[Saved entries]
★ ★ ★ ★

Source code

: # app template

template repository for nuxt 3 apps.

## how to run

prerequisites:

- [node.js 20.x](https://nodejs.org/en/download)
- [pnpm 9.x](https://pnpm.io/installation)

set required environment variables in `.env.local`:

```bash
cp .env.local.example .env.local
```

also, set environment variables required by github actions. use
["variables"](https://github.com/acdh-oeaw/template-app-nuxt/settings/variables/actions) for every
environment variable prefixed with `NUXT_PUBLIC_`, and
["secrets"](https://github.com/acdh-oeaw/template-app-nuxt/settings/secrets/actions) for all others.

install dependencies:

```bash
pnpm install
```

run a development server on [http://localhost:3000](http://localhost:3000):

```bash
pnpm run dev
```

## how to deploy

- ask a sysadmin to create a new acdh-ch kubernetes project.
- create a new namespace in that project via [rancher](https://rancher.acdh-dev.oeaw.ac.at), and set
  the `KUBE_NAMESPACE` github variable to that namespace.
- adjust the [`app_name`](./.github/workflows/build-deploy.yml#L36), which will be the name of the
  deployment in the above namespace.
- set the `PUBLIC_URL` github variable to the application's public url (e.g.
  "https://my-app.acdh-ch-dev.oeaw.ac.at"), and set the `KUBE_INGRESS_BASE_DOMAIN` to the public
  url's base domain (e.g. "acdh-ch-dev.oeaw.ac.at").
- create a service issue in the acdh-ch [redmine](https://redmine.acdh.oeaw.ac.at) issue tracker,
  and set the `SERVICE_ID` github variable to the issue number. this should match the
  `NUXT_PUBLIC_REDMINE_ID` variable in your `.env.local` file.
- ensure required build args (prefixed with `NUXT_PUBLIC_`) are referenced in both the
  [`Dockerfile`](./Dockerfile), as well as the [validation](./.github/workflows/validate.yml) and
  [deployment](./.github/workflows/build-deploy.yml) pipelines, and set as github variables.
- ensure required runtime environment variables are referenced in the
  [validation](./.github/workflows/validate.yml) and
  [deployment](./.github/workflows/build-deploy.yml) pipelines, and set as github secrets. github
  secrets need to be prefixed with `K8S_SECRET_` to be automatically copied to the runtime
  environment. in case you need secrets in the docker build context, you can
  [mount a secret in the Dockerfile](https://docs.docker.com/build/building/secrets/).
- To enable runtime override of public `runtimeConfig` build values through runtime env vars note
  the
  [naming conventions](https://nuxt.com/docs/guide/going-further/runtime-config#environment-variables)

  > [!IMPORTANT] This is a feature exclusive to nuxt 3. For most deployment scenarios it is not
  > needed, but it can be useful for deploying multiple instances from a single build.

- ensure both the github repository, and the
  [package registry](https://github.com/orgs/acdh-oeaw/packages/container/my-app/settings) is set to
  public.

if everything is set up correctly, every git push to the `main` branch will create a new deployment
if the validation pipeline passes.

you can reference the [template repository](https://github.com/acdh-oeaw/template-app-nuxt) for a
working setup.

★ ★ ★ ★

◆ Task goal
The full set of entries must be restated exactly, with none omitted.

◆ Result for this exercise
Source code

: # app template

template repository for nuxt 3 apps.

## how to run

prerequisites:

- [node.js 20.x](https://nodejs.org/en/download)
- [pnpm 9.x](https://pnpm.io/installation)

set required environment variables in `.env.local`:

```bash
cp .env.local.example .env.local
```

also, set environment variables required by github actions. use
["variables"](https://github.com/acdh-oeaw/template-app-nuxt/settings/variables/actions) for every
environment variable prefixed with `NUXT_PUBLIC_`, and
["secrets"](https://github.com/acdh-oeaw/template-app-nuxt/settings/secrets/actions) for all others.

install dependencies:

```bash
pnpm install
```

run a development server on [http://localhost:3000](http://localhost:3000):

```bash
pnpm run dev
```

## how to deploy

- ask a sysadmin to create a new acdh-ch kubernetes project.
- create a new namespace in that project via [rancher](https://rancher.acdh-dev.oeaw.ac.at), and set
  the `KUBE_NAMESPACE` github variable to that namespace.
- adjust the [`app_name`](./.github/workflows/build-deploy.yml#L36), which will be the name of the
  deployment in the above namespace.
- set the `PUBLIC_URL` github variable to the application's public url (e.g.
  "https://my-app.acdh-ch-dev.oeaw.ac.at"), and set the `KUBE_INGRESS_BASE_DOMAIN` to the public
  url's base domain (e.g. "acdh-ch-dev.oeaw.ac.at").
- create a service issue in the acdh-ch [redmine](https://redmine.acdh.oeaw.ac.at) issue tracker,
  and set the `SERVICE_ID` github variable to the issue number. this should match the
  `NUXT_PUBLIC_REDMINE_ID` variable in your `.env.local` file.
- ensure required build args (prefixed with `NUXT_PUBLIC_`) are referenced in both the
  [`Dockerfile`](./Dockerfile), as well as the [validation](./.github/workflows/validate.yml) and
  [deployment](./.github/workflows/build-deploy.yml) pipelines, and set as github variables.
- ensure required runtime environment variables are referenced in the
  [validation](./.github/workflows/validate.yml) and
  [deployment](./.github/workflows/build-deploy.yml) pipelines, and set as github secrets. github
  secrets need to be prefixed with `K8S_SECRET_` to be automatically copied to the runtime
  environment. in case you need secrets in the docker build context, you can
  [mount a secret in the Dockerfile](https://docs.docker.com/build/building/secrets/).
- To enable runtime override of public `runtimeConfig` build values through runtime env vars note
  the
  [naming conventions](https://nuxt.com/docs/guide/going-further/runtime-config#environment-variables)

  > [!IMPORTANT] This is a feature exclusive to nuxt 3. For most deployment scenarios it is not
  > needed, but it can be useful for deploying multiple instances from a single build.

- ensure both the github repository, and the
  [package registry](https://github.com/orgs/acdh-oeaw/packages/container/my-app/settings) is set to
  public.

if everything is set up correctly, every git push to the `main` branch will create a new deployment
if the validation pipeline passes.

you can reference the [template repository](https://github.com/acdh-oeaw/template-app-nuxt) for a
working setup.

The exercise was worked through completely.